▸ To do: Beginning with the first line below, output every record verbatim and leave out the images.

[Collected data entries]
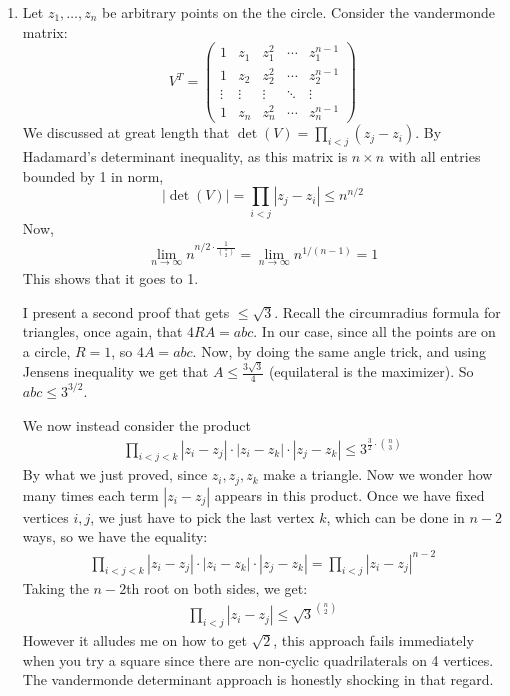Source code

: \documentclass[12pt]{article}
\theoremstyle{definitionstyle}
\newcommand{\1}{\mathds 1}
\begin{document}
\begin{enumerate}
        \item Let $z_1, \ldots, z_n$ be arbitrary points on the the circle. Consider the vandermonde matrix:
        \[
            V^T = \begin{pmatrix}
            1 & z_1 & z_1^2 & \cdots & z_1^{n-1} \\
            1 & z_2 & z_2^2 & \cdots & z_2^{n-1} \\
            \vdots & \vdots & \vdots & \ddots & \vdots \\
            1 & z_n & z_n^2 & \cdots & z_n^{n-1}
            \end{pmatrix}
        \]
        We discussed at great length that $\det(V) = \prod_{i < j} (z_j-z_i)$. By Hadamard's determinant inequality, as this matrix is $n \times n$ with all entries bounded by 1 in norm,
        \[
            |\det(V)| = \prod_{i < j} |z_j-z_i| \leq n^{n/2}
        \]
        Now,
        \begin{align*}
            \lim_{n \to \infty} n^{n/2 \cdot \frac{1}{{n \choose 2}}} = \lim_{n \to \infty} n^{1/(n-1)} = 1
        \end{align*}
        This shows that it goes to 1. 

        I present a second proof that gets $\leq \sqrt{3}$. Recall the circumradius formula for triangles, once again, that $4RA = abc$. In our case, since all the points are on a circle, $R = 1$, so $4A = abc$. Now, by doing the same angle trick, and using Jensens inequality we get that $A \leq \frac{3\sqrt{3}}{4}$ (equilateral is the maximizer). So $abc \leq 3^{3/2}$. 

        We now instead consider the product
        \begin{align*}
            \prod_{i < j < k} |z_i-z_j| \cdot |z_i - z_k| \cdot |z_j - z_k| \leq 3^{\frac 32 \cdot {n \choose 3}}
        \end{align*}
        By what we just proved, since $z_i,z_j,z_k$ make a triangle. Now we wonder how many times each term $|z_i - z_j|$ appears in this product. Once we have fixed vertices $i,j$, we just have to pick the last vertex $k$, which can be done in $n-2$ ways, so we have the equality:
        \begin{align*}
            \prod_{i < j < k} |z_i-z_j| \cdot |z_i - z_k| \cdot |z_j - z_k| = \prod_{i < j} |z_i - z_j|^{n-2}
        \end{align*}
        Taking the $n-2$th root on both sides, we get:
        \begin{align*}
            \prod_{i < j} |z_i - z_j| \leq \sqrt{3}^{{n \choose 2}}
        \end{align*}
        However it alludes me on how to get $\sqrt{2}$, this approach fails immediately when you try a square since there are non-cyclic quadrilaterals on 4 vertices. The vandermonde determinant approach is honestly shocking in that regard.
    \end{enumerate}
\end{document}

▸ Output for this exercise:
Source code

: \documentclass[12pt]{article}
\theoremstyle{definitionstyle}
\newcommand{\1}{\mathds 1}
\begin{document}
\begin{enumerate}
        \item Let $z_1, \ldots, z_n$ be arbitrary points on the the circle. Consider the vandermonde matrix:
        \[
            V^T = \begin{pmatrix}
            1 & z_1 & z_1^2 & \cdots & z_1^{n-1} \\
            1 & z_2 & z_2^2 & \cdots & z_2^{n-1} \\
            \vdots & \vdots & \vdots & \ddots & \vdots \\
            1 & z_n & z_n^2 & \cdots & z_n^{n-1}
            \end{pmatrix}
        \]
        We discussed at great length that $\det(V) = \prod_{i < j} (z_j-z_i)$. By Hadamard's determinant inequality, as this matrix is $n \times n$ with all entries bounded by 1 in norm,
        \[
            |\det(V)| = \prod_{i < j} |z_j-z_i| \leq n^{n/2}
        \]
        Now,
        \begin{align*}
            \lim_{n \to \infty} n^{n/2 \cdot \frac{1}{{n \choose 2}}} = \lim_{n \to \infty} n^{1/(n-1)} = 1
        \end{align*}
        This shows that it goes to 1. 

        I present a second proof that gets $\leq \sqrt{3}$. Recall the circumradius formula for triangles, once again, that $4RA = abc$. In our case, since all the points are on a circle, $R = 1$, so $4A = abc$. Now, by doing the same angle trick, and using Jensens inequality we get that $A \leq \frac{3\sqrt{3}}{4}$ (equilateral is the maximizer). So $abc \leq 3^{3/2}$. 

        We now instead consider the product
        \begin{align*}
            \prod_{i < j < k} |z_i-z_j| \cdot |z_i - z_k| \cdot |z_j - z_k| \leq 3^{\frac 32 \cdot {n \choose 3}}
        \end{align*}
        By what we just proved, since $z_i,z_j,z_k$ make a triangle. Now we wonder how many times each term $|z_i - z_j|$ appears in this product. Once we have fixed vertices $i,j$, we just have to pick the last vertex $k$, which can be done in $n-2$ ways, so we have the equality:
        \begin{align*}
            \prod_{i < j < k} |z_i-z_j| \cdot |z_i - z_k| \cdot |z_j - z_k| = \prod_{i < j} |z_i - z_j|^{n-2}
        \end{align*}
        Taking the $n-2$th root on both sides, we get:
        \begin{align*}
            \prod_{i < j} |z_i - z_j| \leq \sqrt{3}^{{n \choose 2}}
        \end{align*}
        However it alludes me on how to get $\sqrt{2}$, this approach fails immediately when you try a square since there are non-cyclic quadrilaterals on 4 vertices. The vandermonde determinant approach is honestly shocking in that regard.
    \end{enumerate}
\end{document}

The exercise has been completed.